550 Madison Avenue is a historic office building that has been refurbished and repositioned by the Olayan Group. Strollers in Midtown may flinch as they pass the building.

The tower’s block-long public arcade between East 55th and 56th streets, which had been closed for several years, reopened last week double the size of its dismal enclosed predecessor and redesigned with imaginative landscaping.

The Snohetta-designed, half-acre open-air urban garden is situated beneath a 70-foot-tall glass canopy. Taking cues from the High Line or Little Island, this park features 48 trees, 200 shrubs, 6,300 bulb plants, “10,000 herbaceous understory plants,” three food booths, and numerous seating areas. The rectilinear proportions of the arcade are softened by sinuous curves and varying heights.

The 41-story building is occupied by businesses such as Chubb, Hermes, and Corsair Capital.

Kastle

Last week, a New York Times article about problems in the office-tower industry cited the Kastle Back-to-Work Barometer’s drastically inaccurate estimate of New York City office occupancy below 50%.

Bill Rudin’s response that his buildings were 65 percent occupied was included in the article. But it overlooked the bigger context, as we have reported: Kastle only registers entry swipes at facilities where it provides security services. Few of the largest real estate empires that own or manage the majority of the best buildings are included in their sample. They are home to a disproportionate number of financial and law firms, which employ more people than other types of businesses.
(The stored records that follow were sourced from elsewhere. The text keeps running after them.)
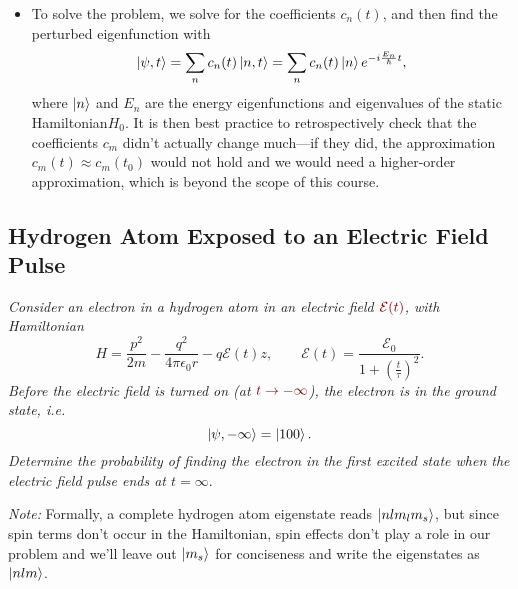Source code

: \documentclass[11pt, a4paper]{article}
\newcommand{\dmath}[1]{\textcolor{Maroon}{#1}}  %
\newcommand{\Ham}{Hamiltonian\xspace}
\newcommand{\p}{\psi}  %
\newcommand{\E}{\mathcal{E}}  %
\begin{document}
\begin{itemize}
	\item To solve the problem, we solve for the coefficients $ c_{n}(t) $, and then find the perturbed eigenfunction with
	\begin{equation*}
		\ket{\p, t} = \sum_{n}c_{n}(t)\ket{n, t} = \sum_{n}c_{n}(t) \ket{n}e^{-i\frac{E_{n}}{\hbar}t},
	\end{equation*}
	where $ \ket{n} $ and $ E_{n} $ are the energy eigenfunctions and eigenvalues of the static \Ham $ H_{0} $. It is then best practice to retrospectively check that the coefficients $ c_{m} $ didn't actually change much---if they did, the approximation $ c_{m}(t) \approx c_{m}(t_{0}) $ would not hold and we would need a higher-order approximation, which is beyond the scope of this course.
	
\end{itemize}

\subsection{Hydrogen Atom Exposed to an Electric Field Pulse}
\textit{Consider an electron in a hydrogen atom in an electric field $ \dmath{\E(t)} $, with \Ham}
\begin{equation*}
	H = \frac{p^{2}}{2m} - \frac{q^{2}}{4 \pi \epsilon_{0} r} - q \E(t)z, \qquad \E(t) = \frac{\E_{0}}{1 + \left(\frac{t}{\tau}\right)^{2}}.
\end{equation*}
\textit{Before the electric field is turned on (at $ \dmath{t \to - \infty} $), the electron is in the ground state, i.e.}
\begin{equation*}
	\ket{\p, - \infty} = \ket{100}.
\end{equation*}
\textit{Determine the probability of finding the electron in the first excited state when the electric field pulse ends at $ t = \infty $}.

\vspace{2mm}
\textit{Note:} Formally, a complete hydrogen atom eigenstate reads $ \ket{nlm_{l}m_{s}} $, but since spin terms don't occur in the \Ham, spin effects don't play a role in our problem and we'll leave out $ \ket{m_{s}} $ for conciseness and write the eigenstates as $ \ket{nlm} $.
	
\end{document}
Kastle does not conduct headcounts at properties owned by SL Green, Vornado, Boston Properties, Brookfield, Rockefeller Group, Related Companies, Tishman Speyer, Silverstein Properties, or Rudin Management; nor at bank-owned headquarters towers such as JP Morgan Chase’s 383 Madison Avenue; nor at One World Trade Center, One Vanderbilt, or the Empire State Building.

Why do the media continue to regard Kastle’s statistics as gospel when its survey has so many glaring flaws?